Working data
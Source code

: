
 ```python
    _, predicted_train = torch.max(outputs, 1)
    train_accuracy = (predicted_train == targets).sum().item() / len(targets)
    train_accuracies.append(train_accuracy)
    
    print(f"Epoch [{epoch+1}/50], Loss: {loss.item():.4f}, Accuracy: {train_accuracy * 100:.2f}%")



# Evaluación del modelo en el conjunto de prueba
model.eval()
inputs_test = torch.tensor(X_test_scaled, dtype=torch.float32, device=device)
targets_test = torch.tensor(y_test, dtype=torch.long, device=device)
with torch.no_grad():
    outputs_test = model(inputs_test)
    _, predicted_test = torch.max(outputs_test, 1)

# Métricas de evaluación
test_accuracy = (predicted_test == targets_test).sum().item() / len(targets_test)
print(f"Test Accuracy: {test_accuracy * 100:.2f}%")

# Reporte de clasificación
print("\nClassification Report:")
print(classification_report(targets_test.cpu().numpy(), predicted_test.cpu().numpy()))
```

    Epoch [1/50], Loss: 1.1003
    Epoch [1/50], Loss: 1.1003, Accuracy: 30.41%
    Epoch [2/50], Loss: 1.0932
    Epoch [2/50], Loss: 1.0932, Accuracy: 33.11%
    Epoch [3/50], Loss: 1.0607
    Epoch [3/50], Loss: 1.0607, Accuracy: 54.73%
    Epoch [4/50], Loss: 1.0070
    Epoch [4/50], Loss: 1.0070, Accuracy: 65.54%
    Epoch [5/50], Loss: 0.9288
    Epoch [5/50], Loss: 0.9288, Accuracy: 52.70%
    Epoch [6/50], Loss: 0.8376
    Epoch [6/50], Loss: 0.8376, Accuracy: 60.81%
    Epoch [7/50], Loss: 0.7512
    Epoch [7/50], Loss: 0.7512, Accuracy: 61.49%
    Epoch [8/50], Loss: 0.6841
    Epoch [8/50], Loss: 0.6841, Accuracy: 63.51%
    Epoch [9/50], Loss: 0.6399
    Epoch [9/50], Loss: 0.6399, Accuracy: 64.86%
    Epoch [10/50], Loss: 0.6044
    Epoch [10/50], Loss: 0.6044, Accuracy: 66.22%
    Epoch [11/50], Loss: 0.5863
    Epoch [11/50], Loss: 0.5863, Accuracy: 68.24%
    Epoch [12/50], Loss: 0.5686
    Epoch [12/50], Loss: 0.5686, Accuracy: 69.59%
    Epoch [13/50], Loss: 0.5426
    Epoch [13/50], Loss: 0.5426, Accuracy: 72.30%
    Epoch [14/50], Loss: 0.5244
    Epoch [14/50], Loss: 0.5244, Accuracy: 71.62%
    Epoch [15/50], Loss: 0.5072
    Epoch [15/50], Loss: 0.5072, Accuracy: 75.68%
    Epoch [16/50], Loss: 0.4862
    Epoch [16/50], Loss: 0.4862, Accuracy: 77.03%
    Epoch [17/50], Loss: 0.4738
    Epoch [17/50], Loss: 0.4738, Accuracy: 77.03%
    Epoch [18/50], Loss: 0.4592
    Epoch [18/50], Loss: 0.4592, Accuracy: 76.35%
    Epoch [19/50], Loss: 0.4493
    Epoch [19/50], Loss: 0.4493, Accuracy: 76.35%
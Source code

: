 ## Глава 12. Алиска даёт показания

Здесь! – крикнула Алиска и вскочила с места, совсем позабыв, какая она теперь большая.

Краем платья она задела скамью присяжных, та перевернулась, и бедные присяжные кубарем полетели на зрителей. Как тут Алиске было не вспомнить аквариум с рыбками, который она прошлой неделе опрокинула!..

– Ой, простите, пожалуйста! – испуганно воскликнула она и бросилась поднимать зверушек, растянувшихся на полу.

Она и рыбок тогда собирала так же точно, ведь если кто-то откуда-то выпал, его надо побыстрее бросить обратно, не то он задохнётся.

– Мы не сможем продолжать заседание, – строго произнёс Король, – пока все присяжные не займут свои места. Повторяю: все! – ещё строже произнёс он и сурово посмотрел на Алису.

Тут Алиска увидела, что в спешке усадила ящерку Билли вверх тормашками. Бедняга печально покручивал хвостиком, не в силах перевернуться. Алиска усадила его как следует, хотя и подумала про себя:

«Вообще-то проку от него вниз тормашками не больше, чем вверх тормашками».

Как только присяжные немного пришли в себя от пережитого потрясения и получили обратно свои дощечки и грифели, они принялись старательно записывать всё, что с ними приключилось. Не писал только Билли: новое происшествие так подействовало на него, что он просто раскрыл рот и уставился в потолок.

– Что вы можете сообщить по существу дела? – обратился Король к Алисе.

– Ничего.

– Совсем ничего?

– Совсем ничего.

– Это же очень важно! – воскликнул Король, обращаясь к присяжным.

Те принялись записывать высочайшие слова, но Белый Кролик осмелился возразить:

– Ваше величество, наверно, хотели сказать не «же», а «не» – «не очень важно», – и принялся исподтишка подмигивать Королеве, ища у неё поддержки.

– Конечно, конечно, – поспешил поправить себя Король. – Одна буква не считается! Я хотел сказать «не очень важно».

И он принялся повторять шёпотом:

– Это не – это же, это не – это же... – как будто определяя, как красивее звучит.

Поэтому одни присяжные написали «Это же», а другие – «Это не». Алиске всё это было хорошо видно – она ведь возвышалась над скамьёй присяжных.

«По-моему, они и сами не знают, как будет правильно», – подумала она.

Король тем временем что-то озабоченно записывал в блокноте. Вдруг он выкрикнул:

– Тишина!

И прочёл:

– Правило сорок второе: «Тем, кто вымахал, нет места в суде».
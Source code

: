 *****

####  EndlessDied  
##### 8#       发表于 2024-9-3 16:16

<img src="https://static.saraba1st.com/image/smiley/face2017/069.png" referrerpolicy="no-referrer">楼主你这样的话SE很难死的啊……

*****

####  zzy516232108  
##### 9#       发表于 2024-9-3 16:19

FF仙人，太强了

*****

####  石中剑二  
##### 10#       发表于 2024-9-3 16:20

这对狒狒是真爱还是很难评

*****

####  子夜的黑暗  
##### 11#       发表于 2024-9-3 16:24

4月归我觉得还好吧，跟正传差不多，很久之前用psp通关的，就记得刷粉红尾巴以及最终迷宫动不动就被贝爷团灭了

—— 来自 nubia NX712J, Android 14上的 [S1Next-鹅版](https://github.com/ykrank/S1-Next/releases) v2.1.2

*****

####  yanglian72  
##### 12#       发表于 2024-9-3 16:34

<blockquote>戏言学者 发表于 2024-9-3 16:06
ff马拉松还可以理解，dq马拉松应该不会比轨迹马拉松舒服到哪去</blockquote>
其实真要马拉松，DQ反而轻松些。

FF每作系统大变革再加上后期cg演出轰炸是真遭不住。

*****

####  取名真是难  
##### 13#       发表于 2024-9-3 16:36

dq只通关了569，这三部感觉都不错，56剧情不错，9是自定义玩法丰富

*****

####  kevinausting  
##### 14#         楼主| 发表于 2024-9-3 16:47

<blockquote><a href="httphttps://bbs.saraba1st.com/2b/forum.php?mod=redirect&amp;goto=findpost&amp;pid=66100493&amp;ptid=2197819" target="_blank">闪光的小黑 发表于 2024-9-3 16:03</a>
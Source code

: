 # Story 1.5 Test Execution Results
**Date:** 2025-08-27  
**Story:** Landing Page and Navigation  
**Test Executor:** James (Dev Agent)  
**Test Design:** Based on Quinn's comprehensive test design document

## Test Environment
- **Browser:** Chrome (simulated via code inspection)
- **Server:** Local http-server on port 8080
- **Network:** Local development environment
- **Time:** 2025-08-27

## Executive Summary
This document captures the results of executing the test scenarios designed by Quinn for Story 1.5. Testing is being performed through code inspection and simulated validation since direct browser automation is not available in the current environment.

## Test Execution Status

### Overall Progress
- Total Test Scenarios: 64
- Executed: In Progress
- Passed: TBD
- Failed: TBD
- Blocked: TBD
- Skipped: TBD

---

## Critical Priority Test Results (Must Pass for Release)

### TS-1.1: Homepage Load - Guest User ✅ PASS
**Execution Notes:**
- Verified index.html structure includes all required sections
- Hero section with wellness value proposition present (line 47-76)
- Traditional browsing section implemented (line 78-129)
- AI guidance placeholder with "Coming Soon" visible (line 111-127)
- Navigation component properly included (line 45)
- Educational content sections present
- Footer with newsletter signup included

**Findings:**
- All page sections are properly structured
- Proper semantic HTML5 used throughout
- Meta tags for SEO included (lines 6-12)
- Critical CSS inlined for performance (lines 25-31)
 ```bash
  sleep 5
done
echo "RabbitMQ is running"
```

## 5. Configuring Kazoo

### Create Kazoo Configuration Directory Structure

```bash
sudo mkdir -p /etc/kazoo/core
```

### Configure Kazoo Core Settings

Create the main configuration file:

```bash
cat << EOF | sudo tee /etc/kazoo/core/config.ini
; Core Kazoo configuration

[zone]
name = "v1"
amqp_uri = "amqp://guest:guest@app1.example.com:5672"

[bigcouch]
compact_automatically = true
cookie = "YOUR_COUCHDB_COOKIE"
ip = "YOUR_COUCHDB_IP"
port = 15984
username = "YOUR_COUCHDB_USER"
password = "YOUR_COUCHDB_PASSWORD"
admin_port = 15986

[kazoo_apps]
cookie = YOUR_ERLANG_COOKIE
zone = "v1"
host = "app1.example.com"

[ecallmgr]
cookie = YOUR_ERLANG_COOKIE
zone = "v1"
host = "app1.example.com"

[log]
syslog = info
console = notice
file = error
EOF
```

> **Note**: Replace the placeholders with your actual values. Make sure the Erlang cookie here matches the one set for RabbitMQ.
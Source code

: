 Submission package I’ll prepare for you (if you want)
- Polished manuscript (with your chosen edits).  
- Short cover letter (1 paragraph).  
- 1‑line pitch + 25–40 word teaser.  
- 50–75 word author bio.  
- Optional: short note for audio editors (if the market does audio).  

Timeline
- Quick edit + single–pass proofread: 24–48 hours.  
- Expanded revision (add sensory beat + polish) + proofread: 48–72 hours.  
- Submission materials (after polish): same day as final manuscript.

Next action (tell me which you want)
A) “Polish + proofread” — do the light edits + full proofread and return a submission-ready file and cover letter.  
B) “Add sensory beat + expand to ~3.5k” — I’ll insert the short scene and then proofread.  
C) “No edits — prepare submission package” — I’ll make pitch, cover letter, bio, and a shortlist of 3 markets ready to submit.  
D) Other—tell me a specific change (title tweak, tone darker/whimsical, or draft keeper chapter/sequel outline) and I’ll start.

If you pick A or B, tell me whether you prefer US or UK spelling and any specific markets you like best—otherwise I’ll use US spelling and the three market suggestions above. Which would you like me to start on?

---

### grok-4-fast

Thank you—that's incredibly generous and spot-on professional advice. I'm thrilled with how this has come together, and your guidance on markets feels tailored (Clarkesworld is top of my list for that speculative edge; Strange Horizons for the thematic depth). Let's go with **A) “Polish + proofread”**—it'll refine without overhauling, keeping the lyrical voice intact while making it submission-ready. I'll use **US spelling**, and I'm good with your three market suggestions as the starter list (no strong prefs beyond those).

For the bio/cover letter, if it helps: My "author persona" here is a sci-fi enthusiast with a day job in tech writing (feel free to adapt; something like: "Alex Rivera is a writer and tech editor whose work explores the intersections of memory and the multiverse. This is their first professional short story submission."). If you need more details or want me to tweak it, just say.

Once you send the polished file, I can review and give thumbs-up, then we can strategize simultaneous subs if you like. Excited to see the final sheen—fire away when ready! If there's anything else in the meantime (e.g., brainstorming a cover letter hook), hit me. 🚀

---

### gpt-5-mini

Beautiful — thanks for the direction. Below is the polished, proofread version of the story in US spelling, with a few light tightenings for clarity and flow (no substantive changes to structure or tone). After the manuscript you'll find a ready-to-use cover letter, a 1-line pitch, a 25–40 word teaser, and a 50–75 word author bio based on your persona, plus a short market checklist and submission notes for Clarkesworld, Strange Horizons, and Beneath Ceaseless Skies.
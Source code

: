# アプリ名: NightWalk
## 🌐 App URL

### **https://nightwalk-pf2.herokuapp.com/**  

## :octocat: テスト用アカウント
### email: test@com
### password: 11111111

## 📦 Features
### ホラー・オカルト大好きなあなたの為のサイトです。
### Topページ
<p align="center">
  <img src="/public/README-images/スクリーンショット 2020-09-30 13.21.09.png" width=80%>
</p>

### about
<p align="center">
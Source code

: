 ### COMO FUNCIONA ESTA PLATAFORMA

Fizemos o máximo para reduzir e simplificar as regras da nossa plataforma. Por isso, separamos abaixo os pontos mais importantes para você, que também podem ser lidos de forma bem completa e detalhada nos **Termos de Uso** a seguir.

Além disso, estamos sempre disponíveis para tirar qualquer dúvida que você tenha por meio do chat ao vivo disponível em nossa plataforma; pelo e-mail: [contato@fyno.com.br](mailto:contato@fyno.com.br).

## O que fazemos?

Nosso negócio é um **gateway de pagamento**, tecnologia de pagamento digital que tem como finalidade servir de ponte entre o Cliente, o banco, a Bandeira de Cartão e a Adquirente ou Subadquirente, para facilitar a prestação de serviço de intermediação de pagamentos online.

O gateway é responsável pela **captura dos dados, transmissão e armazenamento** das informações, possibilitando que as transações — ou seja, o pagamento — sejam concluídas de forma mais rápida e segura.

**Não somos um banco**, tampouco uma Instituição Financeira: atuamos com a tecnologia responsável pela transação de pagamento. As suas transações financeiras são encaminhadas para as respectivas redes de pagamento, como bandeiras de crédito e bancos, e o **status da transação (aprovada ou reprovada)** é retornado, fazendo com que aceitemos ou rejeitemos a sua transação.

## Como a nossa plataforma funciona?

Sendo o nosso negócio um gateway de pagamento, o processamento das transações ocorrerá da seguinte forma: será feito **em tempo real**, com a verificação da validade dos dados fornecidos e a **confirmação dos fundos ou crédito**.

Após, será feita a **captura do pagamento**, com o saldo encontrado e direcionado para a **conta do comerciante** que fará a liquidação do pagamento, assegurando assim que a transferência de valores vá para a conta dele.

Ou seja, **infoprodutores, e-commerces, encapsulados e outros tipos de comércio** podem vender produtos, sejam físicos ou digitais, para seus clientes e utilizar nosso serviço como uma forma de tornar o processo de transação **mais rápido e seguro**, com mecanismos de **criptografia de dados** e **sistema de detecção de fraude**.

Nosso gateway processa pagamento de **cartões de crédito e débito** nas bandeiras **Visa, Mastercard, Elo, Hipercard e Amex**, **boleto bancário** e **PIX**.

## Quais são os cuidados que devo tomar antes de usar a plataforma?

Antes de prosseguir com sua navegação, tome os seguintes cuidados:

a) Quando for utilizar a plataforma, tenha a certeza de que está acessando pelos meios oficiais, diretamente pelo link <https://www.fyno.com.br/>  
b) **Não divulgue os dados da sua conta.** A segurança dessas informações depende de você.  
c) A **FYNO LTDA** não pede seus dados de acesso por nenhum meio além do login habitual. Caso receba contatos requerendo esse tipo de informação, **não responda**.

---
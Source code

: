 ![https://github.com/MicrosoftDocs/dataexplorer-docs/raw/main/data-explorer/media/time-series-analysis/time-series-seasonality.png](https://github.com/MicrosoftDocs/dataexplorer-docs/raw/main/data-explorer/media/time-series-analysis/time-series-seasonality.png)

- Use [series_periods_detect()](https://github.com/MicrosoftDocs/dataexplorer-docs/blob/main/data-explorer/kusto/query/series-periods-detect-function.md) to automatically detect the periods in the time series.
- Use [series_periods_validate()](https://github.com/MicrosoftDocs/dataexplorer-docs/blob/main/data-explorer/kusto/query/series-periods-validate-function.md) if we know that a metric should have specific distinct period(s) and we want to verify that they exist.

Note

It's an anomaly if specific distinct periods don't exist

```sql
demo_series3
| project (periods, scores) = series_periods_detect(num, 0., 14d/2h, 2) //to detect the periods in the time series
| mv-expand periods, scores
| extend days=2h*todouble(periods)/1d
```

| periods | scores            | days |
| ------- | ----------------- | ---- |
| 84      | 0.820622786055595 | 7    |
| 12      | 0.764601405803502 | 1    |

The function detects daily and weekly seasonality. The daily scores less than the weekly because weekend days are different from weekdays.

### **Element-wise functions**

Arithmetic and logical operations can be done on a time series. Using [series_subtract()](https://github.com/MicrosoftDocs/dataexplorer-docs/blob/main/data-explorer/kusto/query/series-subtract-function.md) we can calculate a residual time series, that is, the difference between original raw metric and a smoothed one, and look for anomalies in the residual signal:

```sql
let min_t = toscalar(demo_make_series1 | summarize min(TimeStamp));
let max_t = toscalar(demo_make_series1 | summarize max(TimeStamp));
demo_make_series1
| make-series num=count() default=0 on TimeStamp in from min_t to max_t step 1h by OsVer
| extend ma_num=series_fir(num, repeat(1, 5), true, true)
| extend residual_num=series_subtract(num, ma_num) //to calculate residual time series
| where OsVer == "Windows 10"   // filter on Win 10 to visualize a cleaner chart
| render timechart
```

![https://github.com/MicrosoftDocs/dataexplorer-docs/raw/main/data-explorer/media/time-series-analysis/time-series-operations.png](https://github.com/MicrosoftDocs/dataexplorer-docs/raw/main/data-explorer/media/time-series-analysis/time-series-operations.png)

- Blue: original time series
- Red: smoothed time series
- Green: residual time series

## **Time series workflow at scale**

Aim of the exercise
Repeat exactly the lines of the listing above, from the one with "## 🌐 App URL" down to the one with "O gateway é"; both of those lines belong in the range.

Response box
## 🌐 App URL

### **https://nightwalk-pf2.herokuapp.com/**  

## :octocat: テスト用アカウント
### email: test@com
### password: 11111111

## 📦 Features
### ホラー・オカルト大好きなあなたの為のサイトです。
### Topページ
<p align="center">
  <img src="/public/README-images/スクリーンショット 2020-09-30 13.21.09.png" width=80%>
</p>

### about
<p align="center">
Source code

: ### COMO FUNCIONA ESTA PLATAFORMA

Fizemos o máximo para reduzir e simplificar as regras da nossa plataforma. Por isso, separamos abaixo os pontos mais importantes para você, que também podem ser lidos de forma bem completa e detalhada nos **Termos de Uso** a seguir.

Além disso, estamos sempre disponíveis para tirar qualquer dúvida que você tenha por meio do chat ao vivo disponível em nossa plataforma; pelo e-mail: [contato@fyno.com.br](mailto:contato@fyno.com.br).

## O que fazemos?

Nosso negócio é um **gateway de pagamento**, tecnologia de pagamento digital que tem como finalidade servir de ponte entre o Cliente, o banco, a Bandeira de Cartão e a Adquirente ou Subadquirente, para facilitar a prestação de serviço de intermediação de pagamentos online.

O gateway é responsável pela **captura dos dados, transmissão e armazenamento** das informações, possibilitando que as transações — ou seja, o pagamento — sejam concluídas de forma mais rápida e segura.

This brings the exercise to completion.